12. From the evidence it is evident that the decision of the appellant to offset the rent from the alleged deposit was unilateral and was not consensual. While there was no clear evidence by the respondent that there was such a deposit paid, the respondent stated the appellant’s late husband and the landlord ( now also deceased) negotiated the terms of the initial lease which included sale of the business that was ongoing in the premises. According to the Respondent the payment of Kshs.2,000,000/= was for the purchase of the business. The learned Chairman of the Tribunal held that there was no documentary evidence to support the payment of the sum of Kshs.2,000,000/= and/or any evidence to show what the payment was for. The Chairman further held the appellant’s act of offsetting Ksh.2,000,000/= against the rent due to the landlord lacked any legal foundation and that it was calculated to deprive the landlord of rent that had fallen due.
13. Upon evaluation of the evidence I do not find any basis upon which I could possibly fault the learned Chairman of the Tribunal. There was clearly no evidence to support the payment of the sum of Kshs.2,000,000/= and or if it was paid, the purpose for which it was paid. The averment that it was for the purchase of the business that was being carried on in the premises cannot be discounted. The Appellant admitted in evidence that she was not present when her husband negotiated the lease terms and therefore could not clarify on what account the deposit was paid, if at all it was paid. The fact that the appellant entered a fresh lease agreement with the Landlord in August 2008 after her husband’s death and there was no mention of the alleged deposit in the new lease speaks volumes. The appellant further paid rent up to 2015 without raising any issue of the deposit. What changed to trigger the unexplained decision to offset the rent from the alleged deposit?
14. The undeniable fact was that at the time the Landlord served the Tenant /Appellant the Notice to Terminate the Tenancy dated 22nd July 2016, the tenant had not paid rent for a period exceeding two months. There was no agreement that she could offset the rent from any deposit. The tenant had been paying rent from 1st October 2008 when her lease commenced and there was no evidence tendered to show that the mode of rent payment had been altered in any respect.
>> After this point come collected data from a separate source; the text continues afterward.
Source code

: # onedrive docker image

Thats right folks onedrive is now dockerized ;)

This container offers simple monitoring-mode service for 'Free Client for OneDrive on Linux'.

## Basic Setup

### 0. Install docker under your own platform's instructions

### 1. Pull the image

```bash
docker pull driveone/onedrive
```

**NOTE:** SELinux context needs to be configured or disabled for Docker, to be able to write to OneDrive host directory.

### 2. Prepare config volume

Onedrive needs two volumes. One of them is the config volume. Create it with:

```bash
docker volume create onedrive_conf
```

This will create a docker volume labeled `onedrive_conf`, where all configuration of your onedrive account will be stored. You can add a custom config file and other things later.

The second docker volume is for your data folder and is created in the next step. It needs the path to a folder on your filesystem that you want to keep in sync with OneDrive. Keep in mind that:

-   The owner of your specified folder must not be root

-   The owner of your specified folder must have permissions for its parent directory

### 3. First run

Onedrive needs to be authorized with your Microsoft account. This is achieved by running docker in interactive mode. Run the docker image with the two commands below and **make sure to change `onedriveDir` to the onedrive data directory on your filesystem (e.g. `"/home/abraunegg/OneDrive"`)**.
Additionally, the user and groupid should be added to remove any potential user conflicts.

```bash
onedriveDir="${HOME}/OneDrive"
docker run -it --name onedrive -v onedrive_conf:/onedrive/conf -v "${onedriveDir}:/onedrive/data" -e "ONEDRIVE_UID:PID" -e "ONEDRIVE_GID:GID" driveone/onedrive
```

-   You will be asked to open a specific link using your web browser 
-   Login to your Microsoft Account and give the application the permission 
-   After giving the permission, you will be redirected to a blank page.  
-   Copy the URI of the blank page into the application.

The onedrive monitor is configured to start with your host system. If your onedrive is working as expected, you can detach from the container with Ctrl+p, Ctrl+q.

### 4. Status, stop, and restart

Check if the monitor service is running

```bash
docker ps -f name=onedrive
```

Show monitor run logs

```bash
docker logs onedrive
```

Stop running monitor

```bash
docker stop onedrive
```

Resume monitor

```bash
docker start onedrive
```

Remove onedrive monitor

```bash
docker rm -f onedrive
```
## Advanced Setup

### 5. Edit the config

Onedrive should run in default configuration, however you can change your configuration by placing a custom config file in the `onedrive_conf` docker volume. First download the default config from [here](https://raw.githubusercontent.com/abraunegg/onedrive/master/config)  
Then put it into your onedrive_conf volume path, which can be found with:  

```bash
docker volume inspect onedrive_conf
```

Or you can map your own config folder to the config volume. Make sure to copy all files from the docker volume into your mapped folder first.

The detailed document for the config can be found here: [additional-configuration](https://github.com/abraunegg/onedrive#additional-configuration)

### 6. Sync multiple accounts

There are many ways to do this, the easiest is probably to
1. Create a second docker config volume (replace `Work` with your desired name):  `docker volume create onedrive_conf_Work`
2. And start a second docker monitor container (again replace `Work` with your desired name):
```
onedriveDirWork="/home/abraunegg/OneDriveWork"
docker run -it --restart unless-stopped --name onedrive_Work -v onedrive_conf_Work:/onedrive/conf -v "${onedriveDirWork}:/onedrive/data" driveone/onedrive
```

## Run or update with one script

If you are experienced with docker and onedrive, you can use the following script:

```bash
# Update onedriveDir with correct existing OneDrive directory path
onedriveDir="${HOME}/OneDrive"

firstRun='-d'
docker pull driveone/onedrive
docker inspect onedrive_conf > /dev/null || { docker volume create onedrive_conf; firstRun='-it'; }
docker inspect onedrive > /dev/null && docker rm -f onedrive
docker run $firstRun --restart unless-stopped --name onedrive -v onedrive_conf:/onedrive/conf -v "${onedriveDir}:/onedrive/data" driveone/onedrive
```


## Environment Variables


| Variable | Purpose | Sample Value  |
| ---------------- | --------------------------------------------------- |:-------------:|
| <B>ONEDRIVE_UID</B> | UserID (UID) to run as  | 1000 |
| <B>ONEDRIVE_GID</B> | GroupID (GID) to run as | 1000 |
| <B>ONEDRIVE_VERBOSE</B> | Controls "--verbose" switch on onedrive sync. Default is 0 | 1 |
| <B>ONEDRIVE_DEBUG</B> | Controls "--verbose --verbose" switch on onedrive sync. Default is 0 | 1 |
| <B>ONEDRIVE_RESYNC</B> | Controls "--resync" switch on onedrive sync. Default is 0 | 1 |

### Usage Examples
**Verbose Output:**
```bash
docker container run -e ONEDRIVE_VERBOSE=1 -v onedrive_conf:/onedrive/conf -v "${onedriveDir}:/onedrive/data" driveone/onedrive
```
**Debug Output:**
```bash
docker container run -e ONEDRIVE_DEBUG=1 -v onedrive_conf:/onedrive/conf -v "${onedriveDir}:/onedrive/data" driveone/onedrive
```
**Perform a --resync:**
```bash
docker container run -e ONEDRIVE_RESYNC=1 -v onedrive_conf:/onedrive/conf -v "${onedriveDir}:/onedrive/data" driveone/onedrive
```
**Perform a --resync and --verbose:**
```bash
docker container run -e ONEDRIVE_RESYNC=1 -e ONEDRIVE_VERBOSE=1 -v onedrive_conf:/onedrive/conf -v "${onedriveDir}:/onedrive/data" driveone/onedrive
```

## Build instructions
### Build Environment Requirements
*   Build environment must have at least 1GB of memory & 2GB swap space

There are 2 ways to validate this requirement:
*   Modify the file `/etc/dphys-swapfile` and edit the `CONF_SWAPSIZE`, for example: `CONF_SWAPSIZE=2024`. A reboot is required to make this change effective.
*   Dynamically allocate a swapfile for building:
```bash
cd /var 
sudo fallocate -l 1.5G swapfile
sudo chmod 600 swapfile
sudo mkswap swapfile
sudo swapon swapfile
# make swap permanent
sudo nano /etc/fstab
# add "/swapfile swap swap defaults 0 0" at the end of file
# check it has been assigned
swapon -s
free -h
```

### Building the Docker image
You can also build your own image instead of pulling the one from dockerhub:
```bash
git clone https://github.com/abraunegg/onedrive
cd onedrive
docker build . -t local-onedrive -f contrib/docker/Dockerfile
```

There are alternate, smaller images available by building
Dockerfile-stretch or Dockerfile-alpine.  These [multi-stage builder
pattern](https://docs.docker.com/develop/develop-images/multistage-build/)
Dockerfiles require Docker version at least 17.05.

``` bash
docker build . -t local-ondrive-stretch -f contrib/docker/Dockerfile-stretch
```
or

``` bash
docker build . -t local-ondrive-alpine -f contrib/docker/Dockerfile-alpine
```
The Tenant/ Appellant could not arbitrarily determine how and when to pay rent when there was a lease agreement that provided how the rent was payable. Any alteration of the lease agreement could only be effective if there was agreement between the parties. There was none.
15. The net result is that find no merit in the appellant’s appeal and the same is dismissed with costs to the Respondent.
JUDGMENT DATED SIGNED AND DELIVERED AT NAKURU THIS 28TH DAY OF NOVEMBER 2019.